WORK TO BE COMPLETED
Return each entry word for word and skip its pictures.

RECORDS FOR PROCESSING below:

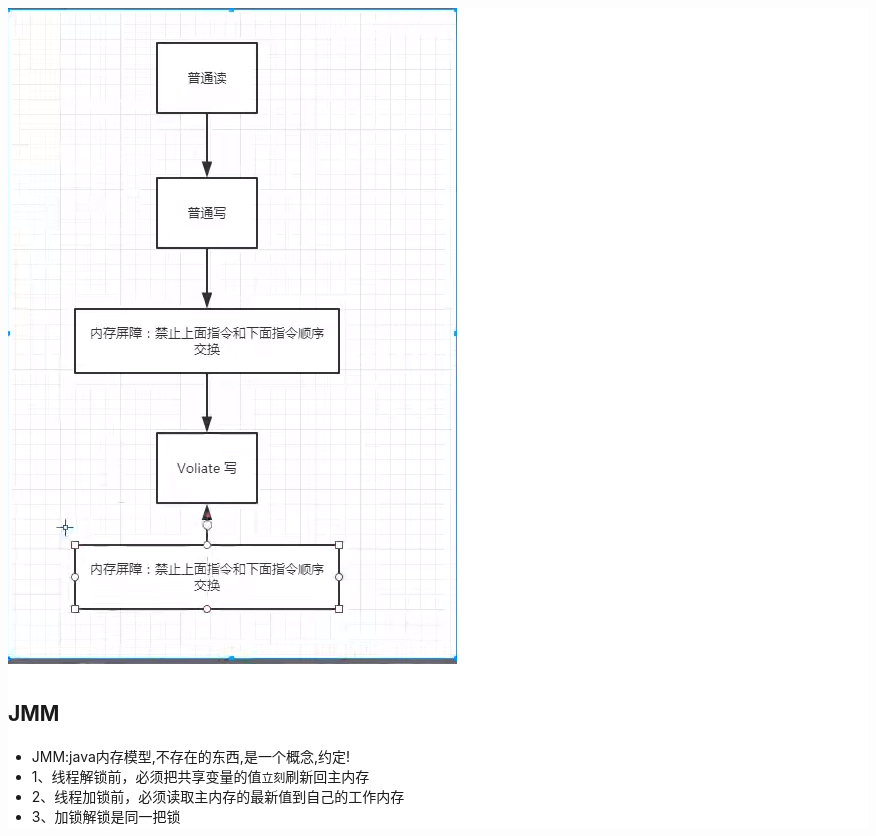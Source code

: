 ![img_24.png](img_24.png)



## JMM
- JMM:java内存模型,不存在的东西,是一个概念,约定!
- 1、线程解锁前，必须把共享变量的值`立刻`刷新回主内存
- 2、线程加锁前，必须读取主内存的最新值到自己的工作内存
- 3、加锁解锁是同一把锁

End of RECORDS FOR PROCESSING.

TASK OUTPUT
Source code

: ![img_24.png](img_24.png)



## JMM
- JMM:java内存模型,不存在的东西,是一个概念,约定!
- 1、线程解锁前，必须把共享变量的值`立刻`刷新回主内存
- 2、线程加锁前，必须读取主内存的最新值到自己的工作内存
- 3、加锁解锁是同一把锁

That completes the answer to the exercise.